Your instructions: Beginning with the line that holds "# GitLab parser for NPM Audit (v1.2.0)" in the data below, give again every line through the one that holds "the version number", exactly as written.
Records Block Start
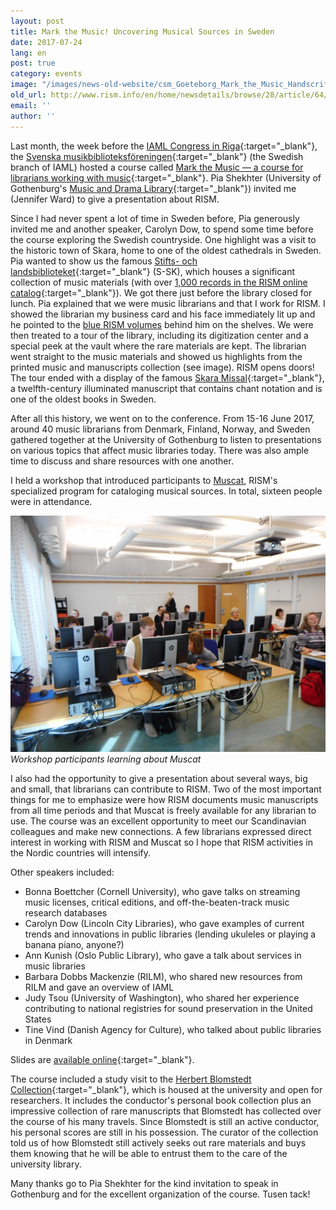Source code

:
 ```yaml
---
layout: post
title: Mark the Music! Uncovering Musical Sources in Sweden
date: 2017-07-24
lang: en
post: true
category: events
image: "/images/news-old-website/csm_Goeteborg_Mark_the_Music_Handscrift_0b45301c06.jpg"
old_url: http://www.rism.info/en/home/newsdetails/browse/28/article/64/mark-the-music-uncovering-musical-sources-in-sweden.html
email: ''
author: ''
---
```

Last month, the week before the [IAML Congress in Riga](http://www.iaml.info/congresses/2017-riga){:target="_blank"}, the [Svenska musikbiblioteksföreningen](http://www.smbf.nu/){:target="_blank"} (the Swedish branch of IAML) hosted a course called [Mark the Music — a course for librarians working with music](http://www.smbf.nu/dok/Program.mark_the_music.pdf){:target="_blank"}. Pia Shekhter (University of Gothenburg's [Music and Drama Library](http://www.ub.gu.se/bibliotek/Gumu/){:target="_blank"}) invited me (Jennifer Ward) to give a presentation about RISM.

Since I had never spent a lot of time in Sweden before, Pia generously invited me and another speaker, Carolyn Dow, to spend some time before the course exploring the Swedish countryside. One highlight was a visit to the historic town of Skara, home to one of the oldest cathedrals in Sweden. Pia wanted to show us the famous [Stifts- och landsbiblioteket](http://www.skara.se/se--gora/bibliotek.html){:target="_blank"} (S-SK), which houses a significant collection of music materials (with over [1,000 records in the RISM online catalog](https://opac.rism.info/metaopac/search?View=rism&siglum=S-SK){:target="_blank"}). We got there just before the library closed for lunch. Pia explained that we were music librarians and that I work for RISM. I showed the librarian my business card and his face immediately lit up and he pointed to the [blue RISM volumes](/publications.html#series-a-inventories-of-musical-sources) behind him on the shelves. We were then treated to a tour of the library, including its digitization center and a special peek at the vault where the rare materials are kept. The librarian went straight to the music materials and showed us highlights from the printed music and manuscripts collection (see image). RISM opens doors! The tour ended with a display of the famous [Skara Missal](http://www.omifacsimiles.com/brochures/skara.html){:target="_blank"}, a twelfth-century illuminated manuscript that contains chant notation and is one of the oldest books in Sweden.

After all this history, we went on to the conference. From 15-16 June 2017, around 40 music librarians from Denmark, Finland, Norway, and Sweden gathered together at the University of Gothenburg to listen to presentations on various topics that affect music libraries today. There was also ample time to discuss and share resources with one another.

I held a workshop that introduced participants to [Muscat](/community/muscat.html), RISM's specialized program for cataloging musical sources. In total, sixteen people were in attendance.

![Workshop participants](/resources-old-website/news/Goeteborg_Mark_the_Music_Workshop_568x426.JPG)
_Workshop participants learning about Muscat_

I also had the opportunity to give a presentation about several ways, big and small, that librarians can contribute to RISM. Two of the most important things for me to emphasize were how RISM documents music manuscripts from all time periods and that Muscat is freely available for any librarian to use. The course was an excellent opportunity to meet our Scandinavian colleagues and make new connections. A few librarians expressed direct interest in working with RISM and Muscat so I hope that RISM activities in the Nordic countries will intensify.

Other speakers included:

- Bonna Boettcher (Cornell University), who gave talks on streaming music licenses, critical editions, and off-the-beaten-track music research databases
- Carolyn Dow (Lincoln City Libraries), who gave examples of current trends and innovations in public libraries (lending ukuleles or playing a banana piano, anyone?)
- Ann Kunish (Oslo Public Library), who gave a talk about services in music libraries
- Barbara Dobbs Mackenzie (RILM), who shared new resources from RILM and gave an overview of IAML
- Judy Tsou (University of Washington), who shared her experience contributing to national registries for sound preservation in the United States
- Tine Vind (Danish Agency for Culture), who talked about public libraries in Denmark

Slides are [available online](http://smbf.nu/arkivet/markthemusic/markthemusic.html){:target="_blank"}.

The course included a study visit to the [Herbert Blomstedt Collection](http://www.ub.gu.se/samlingar/blomstedt/){:target="_blank"}, which is housed at the university and open for researchers. It includes the conductor's personal book collection plus an impressive collection of rare manuscripts that Blomstedt has collected over the course of his many travels. Since Blomstedt is still an active conductor, his personal scores are still in his possession. The curator of the collection told us of how Blomstedt still actively seeks out rare materials and buys them knowing that he will be able to entrust them to the care of the university library.

Many thanks go to Pia Shekhter for the kind invitation to speak in Gothenburg and for the excellent organization of the course. Tusen tack!
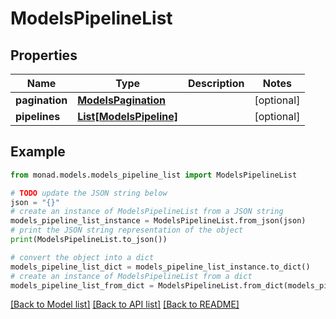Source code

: # ModelsPipelineList


## Properties

Name | Type | Description | Notes
------------ | ------------- | ------------- | -------------
**pagination** | [**ModelsPagination**](ModelsPagination.md) |  | [optional] 
**pipelines** | [**List[ModelsPipeline]**](ModelsPipeline.md) |  | [optional] 

## Example

```python
from monad.models.models_pipeline_list import ModelsPipelineList

# TODO update the JSON string below
json = "{}"
# create an instance of ModelsPipelineList from a JSON string
models_pipeline_list_instance = ModelsPipelineList.from_json(json)
# print the JSON string representation of the object
print(ModelsPipelineList.to_json())

# convert the object into a dict
models_pipeline_list_dict = models_pipeline_list_instance.to_dict()
# create an instance of ModelsPipelineList from a dict
models_pipeline_list_from_dict = ModelsPipelineList.from_dict(models_pipeline_list_dict)
```
[[Back to Model list]](../README.md#documentation-for-models) [[Back to API list]](../README.md#documentation-for-api-endpoints) [[Back to README]](../README.md)


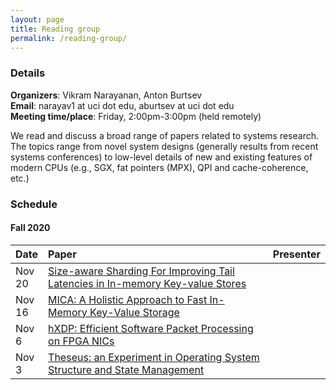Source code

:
 ```yaml
---
layout: page
title: Reading group
permalink: /reading-group/
---
```


### Details
**Organizers**: Vikram Narayanan, Anton Burtsev <br/> 
**Email**: narayav1 at uci dot edu, aburtsev at uci dot edu  <br/>
**Meeting time/place**: Friday, 2:00pm-3:00pm (held remotely)

We read and discuss a broad range of papers related to systems research. The
topics range from novel system designs (generally results from recent systems
conferences) to low-level details of new and existing features of modern CPUs
(e.g., SGX, fat pointers (MPX), QPI and cache-coherence, etc.)

### Schedule

#### Fall 2020

<style>
table th:first-of-type {
    width: 10%;
}
</style>

| Date | Paper | Presenter |
| :------------- | :---------- | :----------- |
| Nov 20  | [Size-aware Sharding For Improving Tail Latencies in In-memory Key-value Stores](https://www.usenix.org/conference/nsdi19/presentation/didona) |  |
| Nov 16  | [MICA: A Holistic Approach to Fast In-Memory Key-Value Storage](https://www.usenix.org/conference/nsdi14/technical-sessions/presentation/lim)   |   |
| Nov 6   | [hXDP: Efficient Software Packet Processing on FPGA NICs](https://www.usenix.org/conference/osdi20/presentation/brunella)   |   |
| Nov 3   | [Theseus: an Experiment in Operating System Structure and State Management](https://www.usenix.org/conference/osdi20/presentation/boos)  | |

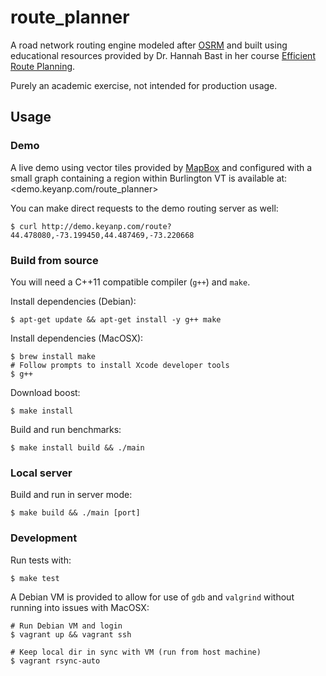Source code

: # route_planner

A road network routing engine modeled after [OSRM](https://github.com/Project-OSRM/osrm-backend) and built using educational resources provided by Dr. Hannah Bast in her course [Efficient Route Planning](http://ad-wiki.informatik.uni-freiburg.de/teaching/EfficientRoutePlanningSS2012).

Purely an academic exercise, not intended for production usage.

## Usage

### Demo

A live demo using vector tiles provided by [MapBox](https://www.mapbox.com/) and configured with a small graph containing a region within Burlington VT is available at:
<demo.keyanp.com/route_planner>

You can make direct requests to the demo routing server as well:
```
$ curl http://demo.keyanp.com/route?44.478080,-73.199450,44.487469,-73.220668
```

### Build from source

You will need a C++11 compatible compiler (`g++`) and `make`.

Install dependencies (Debian):
```
$ apt-get update && apt-get install -y g++ make
```

Install dependencies (MacOSX):
```
$ brew install make
# Follow prompts to install Xcode developer tools
$ g++
```

Download boost:
```
$ make install
```

Build and run benchmarks:
```
$ make install build && ./main
```

### Local server

Build and run in server mode:
```
$ make build && ./main [port]
```

### Development

Run tests with:
```
$ make test
```

A Debian VM is provided to allow for use of `gdb` and `valgrind` without running into issues with MacOSX:
```
# Run Debian VM and login
$ vagrant up && vagrant ssh

# Keep local dir in sync with VM (run from host machine)
$ vagrant rsync-auto
```
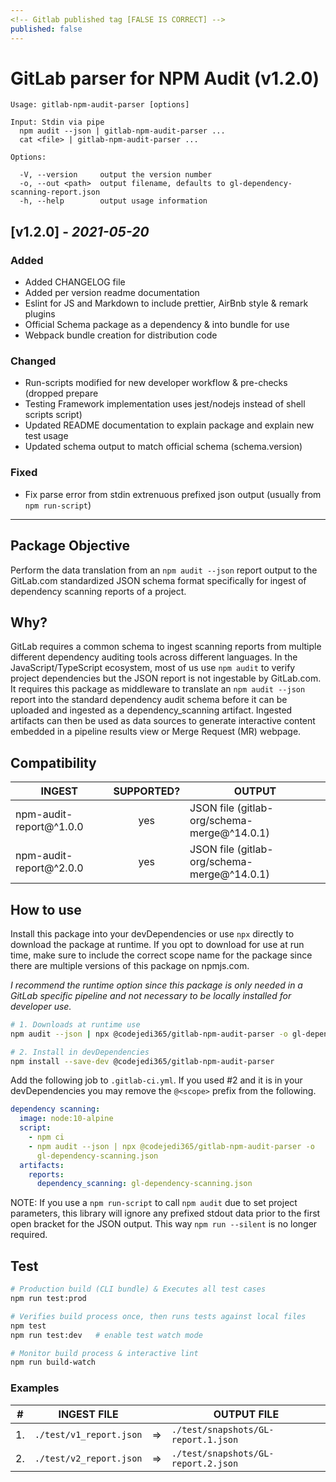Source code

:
 ```yaml
---
<!-- Gitlab published tag [FALSE IS CORRECT] -->
published: false
---
```


# GitLab parser for NPM Audit (v1.2.0)

    Usage: gitlab-npm-audit-parser [options]

    Input: Stdin via pipe
      npm audit --json | gitlab-npm-audit-parser ...
      cat <file> | gitlab-npm-audit-parser ...

    Options:

      -V, --version     output the version number
      -o, --out <path>  output filename, defaults to gl-dependency-scanning-report.json
      -h, --help        output usage information

## \[v1.2.0] - _2021-05-20_

### Added

- Added CHANGELOG file
- Added per version readme documentation
- Eslint for JS and Markdown to include prettier, AirBnb style & remark plugins
- Official Schema package as a dependency & into bundle for use
- Webpack bundle creation for distribution code

### Changed

- Run-scripts modified for new developer workflow & pre-checks (dropped prepare
- Testing Framework implementation uses jest/nodejs instead of shell scripts
  script)
- Updated README documentation to explain package and explain new test usage
- Updated schema output to match official schema (schema.version)

### Fixed

- Fix parse error from stdin extrenuous prefixed json output (usually from
  `npm run-script`)

---

## Package Objective

Perform the data translation from an `npm audit --json` report output to the
GitLab.com standardized JSON schema format specifically for ingest of dependency
scanning reports of a project.

## Why?

GitLab requires a common schema to ingest scanning reports from multiple
different dependency auditing tools across different languages. In the
JavaScript/TypeScript ecosystem, most of us use `npm audit` to verify project
dependencies but the JSON report is not ingestable by GitLab.com. It requires
this package as middleware to translate an `npm audit --json` report into the
standard dependency audit schema before it can be uploaded and ingested as a
dependency_scanning artifact. Ingested artifacts can then be used as data
sources to generate interactive content embedded in a pipeline results view or
Merge Request (MR) webpage.

## Compatibility

| INGEST                  | SUPPORTED? | OUTPUT                                      |
| ----------------------- | :--------: | ------------------------------------------- |
| npm-audit-report@^1.0.0 |    yes     | JSON file (gitlab-org/schema-merge@^14.0.1) |
| npm-audit-report@^2.0.0 |    yes     | JSON file (gitlab-org/schema-merge@^14.0.1) |

## How to use

Install this package into your devDependencies or use `npx` directly to download
the package at runtime. If you opt to download for use at run time, make sure to
include the correct scope name for the package since there are multiple versions
of this package on npmjs.com.

_I recommend the runtime option since this package is only needed in a GitLab
specific pipeline and not necessary to be locally installed for developer use._

```sh
# 1. Downloads at runtime use
npm audit --json | npx @codejedi365/gitlab-npm-audit-parser -o gl-dependency-scanning.json

# 2. Install in devDependencies
npm install --save-dev @codejedi365/gitlab-npm-audit-parser
```

Add the following job to `.gitlab-ci.yml`. If you used #2 and it is in your
devDependencies you may remove the `@<scope>` prefix from the following.

```yaml
dependency scanning:
  image: node:10-alpine
  script:
    - npm ci
    - npm audit --json | npx @codejedi365/gitlab-npm-audit-parser -o
      gl-dependency-scanning.json
  artifacts:
    reports:
      dependency_scanning: gl-dependency-scanning.json
```

NOTE: If you use a `npm run-script` to call `npm audit` due to set project
parameters, this library will ignore any prefixed stdout data prior to the first
open bracket for the JSON output. This way `npm run --silent` is no longer
required.

## Test

```sh
# Production build (CLI bundle) & Executes all test cases
npm run test:prod

# Verifies build process once, then runs tests against local files
npm test
npm run test:dev   # enable test watch mode

# Monitor build process & interactive lint
npm run build-watch
```

### Examples

| #   | INGEST FILE             |     | OUTPUT FILE                         |
| --- | ----------------------- | --- | ----------------------------------- |
| 1.  | `./test/v1_report.json` | =>  | `./test/snapshots/GL-report.1.json` |
| 2.  | `./test/v2_report.json` | =>  | `./test/snapshots/GL-report.2.json` |
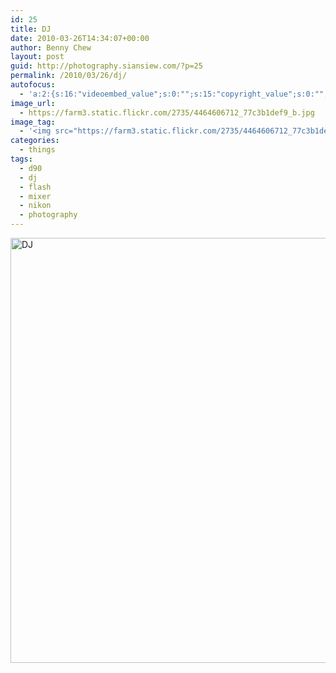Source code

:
 ```yaml
---
id: 25
title: DJ
date: 2010-03-26T14:34:07+00:00
author: Benny Chew
layout: post
guid: http://photography.siansiew.com/?p=25
permalink: /2010/03/26/dj/
autofocus:
  - 'a:2:{s:16:"videoembed_value";s:0:"";s:15:"copyright_value";s:0:"";}'
image_url:
  - https://farm3.static.flickr.com/2735/4464606712_77c3b1def9_b.jpg
image_tag:
  - '<img src="https://farm3.static.flickr.com/2735/4464606712_77c3b1def9_b.jpg" />'
categories:
  - things
tags:
  - d90
  - dj
  - flash
  - mixer
  - nikon
  - photography
---
```

<a href="https://farm3.static.flickr.com/2735/4464606712_77c3b1def9_b.jpg" title="DJ by siansiew, on Flickr" rel="lightbox"><img src="https://farm3.static.flickr.com/2735/4464606712_77c3b1def9_b.jpg" width="1024" height="680" alt="DJ" /></a>
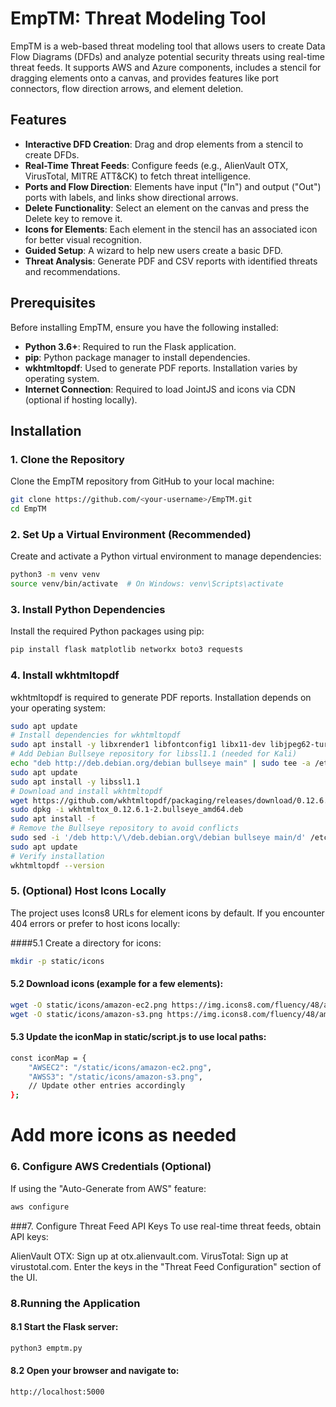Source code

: # EmpTM: Threat Modeling Tool

EmpTM is a web-based threat modeling tool that allows users to create Data Flow Diagrams (DFDs) and analyze potential security threats using real-time threat feeds. It supports AWS and Azure components, includes a stencil for dragging elements onto a canvas, and provides features like port connectors, flow direction arrows, and element deletion.

## Features
- **Interactive DFD Creation**: Drag and drop elements from a stencil to create DFDs.
- **Real-Time Threat Feeds**: Configure feeds (e.g., AlienVault OTX, VirusTotal, MITRE ATT&CK) to fetch threat intelligence.
- **Ports and Flow Direction**: Elements have input ("In") and output ("Out") ports with labels, and links show directional arrows.
- **Delete Functionality**: Select an element on the canvas and press the Delete key to remove it.
- **Icons for Elements**: Each element in the stencil has an associated icon for better visual recognition.
- **Guided Setup**: A wizard to help new users create a basic DFD.
- **Threat Analysis**: Generate PDF and CSV reports with identified threats and recommendations.

## Prerequisites
Before installing EmpTM, ensure you have the following installed:
- **Python 3.6+**: Required to run the Flask application.
- **pip**: Python package manager to install dependencies.
- **wkhtmltopdf**: Used to generate PDF reports. Installation varies by operating system.
- **Internet Connection**: Required to load JointJS and icons via CDN (optional if hosting locally).

## Installation

### 1. Clone the Repository
Clone the EmpTM repository from GitHub to your local machine:
```bash
git clone https://github.com/<your-username>/EmpTM.git
cd EmpTM
```
### 2. Set Up a Virtual Environment (Recommended)
Create and activate a Python virtual environment to manage dependencies:
```bash
python3 -m venv venv
source venv/bin/activate  # On Windows: venv\Scripts\activate
```
### 3. Install Python Dependencies
Install the required Python packages using pip:
```bash
pip install flask matplotlib networkx boto3 requests
```
### 4. Install wkhtmltopdf
wkhtmltopdf is required to generate PDF reports. Installation depends on your operating system:
```bash
sudo apt update
# Install dependencies for wkhtmltopdf
sudo apt install -y libxrender1 libfontconfig1 libx11-dev libjpeg62-turbo libxext6 xfonts-75dpi xfonts-base
# Add Debian Bullseye repository for libssl1.1 (needed for Kali)
echo "deb http://deb.debian.org/debian bullseye main" | sudo tee -a /etc/apt/sources.list
sudo apt update
sudo apt install -y libssl1.1
# Download and install wkhtmltopdf
wget https://github.com/wkhtmltopdf/packaging/releases/download/0.12.6.1-2/wkhtmltox_0.12.6.1-2.bullseye_amd64.deb
sudo dpkg -i wkhtmltox_0.12.6.1-2.bullseye_amd64.deb
sudo apt install -f
# Remove the Bullseye repository to avoid conflicts
sudo sed -i '/deb http:\/\/deb.debian.org\/debian bullseye main/d' /etc/apt/sources.list
sudo apt update
# Verify installation
wkhtmltopdf --version
```
### 5. (Optional) Host Icons Locally
The project uses Icons8 URLs for element icons by default. If you encounter 404 errors or prefer to host icons locally:

####5.1 Create a directory for icons:
```bash
mkdir -p static/icons
```
#### 5.2 Download icons (example for a few elements):
```bash
wget -O static/icons/amazon-ec2.png https://img.icons8.com/fluency/48/amazon-ec2.png
wget -O static/icons/amazon-s3.png https://img.icons8.com/fluency/48/amazon-s3.png
```
#### 5.3 Update the iconMap in static/script.js to use local paths:
```bash
const iconMap = {
    "AWSEC2": "/static/icons/amazon-ec2.png",
    "AWSS3": "/static/icons/amazon-s3.png",
    // Update other entries accordingly
};
```
# Add more icons as needed
### 6. Configure AWS Credentials (Optional)
If using the "Auto-Generate from AWS" feature:
```bash
aws configure
```
###7. Configure Threat Feed API Keys
To use real-time threat feeds, obtain API keys:

AlienVault OTX: Sign up at otx.alienvault.com.
VirusTotal: Sign up at virustotal.com. Enter the keys in the "Threat Feed Configuration" section of the UI.
### 8.Running the Application
#### 8.1 Start the Flask server:
```bash
python3 emptm.py
```
#### 8.2 Open your browser and navigate to:
```bash
http://localhost:5000
```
Records Block End
Answer to this problem:
# GitLab parser for NPM Audit (v1.2.0)

    Usage: gitlab-npm-audit-parser [options]

    Input: Stdin via pipe
      npm audit --json | gitlab-npm-audit-parser ...
      cat <file> | gitlab-npm-audit-parser ...

    Options:

      -V, --version     output the version number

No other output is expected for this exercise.